Live from the Hubble Space Telescope
Video Components

Program Content

On November 9, l995: The Great Planet Debate
This 30 minute program introduced the entire project, and announced the on-line discussion which led to a December 1995 consensus decision about which planets to observe. The four astronomers who served as "Planet Advocates" for the on-line debate (Reta Beebe for Jupiter, Marc Buie for Pluto, Heidi Hammel for Neptune and Carolyn Porco for Uranus) each presented reasons for using three HST orbits for "their" planet, and summarized key scientific goals which could be achieved. Presenter Bill Gutsch reviewed the history of Space Telescope (launch, servicing mission, most revealing and amazing images, current capabilities).


Thursday, March 14: 13:00-14:00 Eastern: Making Your Observations
a live, one-hour interactive telecast, linked students to the Space Telescope Science Institute, to witness the acquisition of "their" data and climaxed with a live "First Look" at the original astronomical data acquired as a result of the Passport to Knowledge observations.
Tuesday, April 23: 13:00-14:00 Eastern: Announcing Your Results
a second hour long, highly interactive broadcast enabled students to interpret and understand their observations, now enhanced by image processing.


Seeing the Broadcast

The Live From the Hubble Space Telescope programs were broadcast live over PBS and NASA Television . Each PBS affiliate independently decided its own programming schedule.

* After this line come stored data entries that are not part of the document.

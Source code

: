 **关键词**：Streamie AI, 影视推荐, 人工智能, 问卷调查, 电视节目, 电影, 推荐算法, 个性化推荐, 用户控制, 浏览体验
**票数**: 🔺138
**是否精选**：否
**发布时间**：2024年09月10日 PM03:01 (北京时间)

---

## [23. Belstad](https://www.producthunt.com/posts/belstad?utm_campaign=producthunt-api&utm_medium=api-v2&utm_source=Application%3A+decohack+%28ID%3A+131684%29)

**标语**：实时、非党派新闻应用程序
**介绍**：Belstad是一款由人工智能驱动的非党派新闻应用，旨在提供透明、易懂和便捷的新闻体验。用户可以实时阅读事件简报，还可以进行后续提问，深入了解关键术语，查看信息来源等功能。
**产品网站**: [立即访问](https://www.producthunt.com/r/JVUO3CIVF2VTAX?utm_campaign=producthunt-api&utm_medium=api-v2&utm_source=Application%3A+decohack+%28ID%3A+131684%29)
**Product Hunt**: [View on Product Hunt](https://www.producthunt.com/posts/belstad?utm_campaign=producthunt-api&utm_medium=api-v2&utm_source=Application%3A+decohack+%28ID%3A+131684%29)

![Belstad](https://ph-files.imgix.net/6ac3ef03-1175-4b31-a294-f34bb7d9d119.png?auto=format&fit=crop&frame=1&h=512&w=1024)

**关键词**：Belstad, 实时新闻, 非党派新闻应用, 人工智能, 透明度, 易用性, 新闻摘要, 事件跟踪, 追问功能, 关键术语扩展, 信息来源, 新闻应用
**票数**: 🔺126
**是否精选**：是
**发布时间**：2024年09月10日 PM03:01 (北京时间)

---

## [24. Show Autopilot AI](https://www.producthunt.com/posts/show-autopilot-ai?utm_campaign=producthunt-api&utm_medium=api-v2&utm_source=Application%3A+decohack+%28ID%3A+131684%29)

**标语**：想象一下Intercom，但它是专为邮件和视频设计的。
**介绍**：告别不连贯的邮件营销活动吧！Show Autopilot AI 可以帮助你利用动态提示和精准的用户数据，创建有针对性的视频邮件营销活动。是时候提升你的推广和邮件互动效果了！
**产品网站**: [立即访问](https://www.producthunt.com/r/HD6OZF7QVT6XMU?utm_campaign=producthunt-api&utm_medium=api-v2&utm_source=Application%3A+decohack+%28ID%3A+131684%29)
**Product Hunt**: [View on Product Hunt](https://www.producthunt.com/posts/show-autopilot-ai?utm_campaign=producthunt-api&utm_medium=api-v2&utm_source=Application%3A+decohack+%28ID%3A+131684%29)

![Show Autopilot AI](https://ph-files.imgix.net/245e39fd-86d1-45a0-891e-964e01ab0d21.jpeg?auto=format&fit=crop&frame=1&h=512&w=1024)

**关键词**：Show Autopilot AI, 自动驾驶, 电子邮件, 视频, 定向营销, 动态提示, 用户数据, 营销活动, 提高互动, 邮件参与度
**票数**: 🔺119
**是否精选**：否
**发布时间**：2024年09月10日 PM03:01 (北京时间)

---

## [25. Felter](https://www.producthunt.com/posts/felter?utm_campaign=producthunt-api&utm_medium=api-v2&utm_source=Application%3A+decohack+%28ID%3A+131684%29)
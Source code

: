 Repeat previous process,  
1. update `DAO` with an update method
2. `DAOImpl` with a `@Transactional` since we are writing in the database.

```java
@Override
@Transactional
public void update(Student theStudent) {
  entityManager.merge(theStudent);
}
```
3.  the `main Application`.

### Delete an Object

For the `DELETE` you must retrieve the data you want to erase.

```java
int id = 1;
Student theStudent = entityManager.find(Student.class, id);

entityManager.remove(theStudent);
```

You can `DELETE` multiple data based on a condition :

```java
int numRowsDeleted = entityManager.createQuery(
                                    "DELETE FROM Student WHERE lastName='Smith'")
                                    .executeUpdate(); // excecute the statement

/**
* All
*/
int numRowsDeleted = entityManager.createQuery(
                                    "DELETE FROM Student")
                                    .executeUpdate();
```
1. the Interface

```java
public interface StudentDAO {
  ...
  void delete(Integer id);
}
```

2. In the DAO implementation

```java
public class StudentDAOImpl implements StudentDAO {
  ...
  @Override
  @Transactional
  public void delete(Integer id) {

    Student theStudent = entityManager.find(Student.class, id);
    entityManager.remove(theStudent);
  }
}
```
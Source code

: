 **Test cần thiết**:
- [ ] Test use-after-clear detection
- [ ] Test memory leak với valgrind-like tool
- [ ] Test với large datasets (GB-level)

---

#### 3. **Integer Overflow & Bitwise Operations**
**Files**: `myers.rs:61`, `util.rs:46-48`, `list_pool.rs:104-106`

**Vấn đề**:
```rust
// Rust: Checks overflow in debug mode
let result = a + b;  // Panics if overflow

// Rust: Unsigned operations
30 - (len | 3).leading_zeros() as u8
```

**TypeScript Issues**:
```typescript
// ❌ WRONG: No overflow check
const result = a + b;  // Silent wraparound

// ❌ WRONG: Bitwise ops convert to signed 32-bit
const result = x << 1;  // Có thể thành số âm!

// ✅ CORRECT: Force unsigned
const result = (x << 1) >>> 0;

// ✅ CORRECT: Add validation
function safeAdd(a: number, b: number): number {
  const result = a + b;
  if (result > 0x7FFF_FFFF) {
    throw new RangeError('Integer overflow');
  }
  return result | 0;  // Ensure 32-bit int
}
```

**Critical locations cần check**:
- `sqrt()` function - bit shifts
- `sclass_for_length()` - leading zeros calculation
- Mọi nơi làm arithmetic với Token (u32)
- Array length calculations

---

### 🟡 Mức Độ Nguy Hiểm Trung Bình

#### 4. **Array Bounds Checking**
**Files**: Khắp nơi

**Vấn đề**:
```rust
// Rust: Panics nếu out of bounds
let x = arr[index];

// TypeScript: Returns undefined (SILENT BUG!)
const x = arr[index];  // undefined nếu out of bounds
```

In addition, the PBS satellite signal could be picked up direct from the PBS satellite. The broadcast was sent in the Ku band from the Telstar 401 satellite and broadcast over the international USIA Worldnet television network.

Also, NASA Television was simulcasting the programs. Many cable television systems receive and redistribute NASA-TV, particularly during Space Shuttle missions. For those with access to satellite reception, NASA Television is carried on Spacenet 2, transponder 5, Channel 9, C-Band, located at 69 degrees West longitude, with horizontal polarization. Frequency is 3880 M Hz with audio on 6.8 MHz.

Community access television stations, education TV systems and community colleges were other resources that carried the programs.


Ordering video tapes

VHS videotapes of the Live From the Hubble Space Telescope programming could be ordered from PASSPORT TO KNOWLEDGE.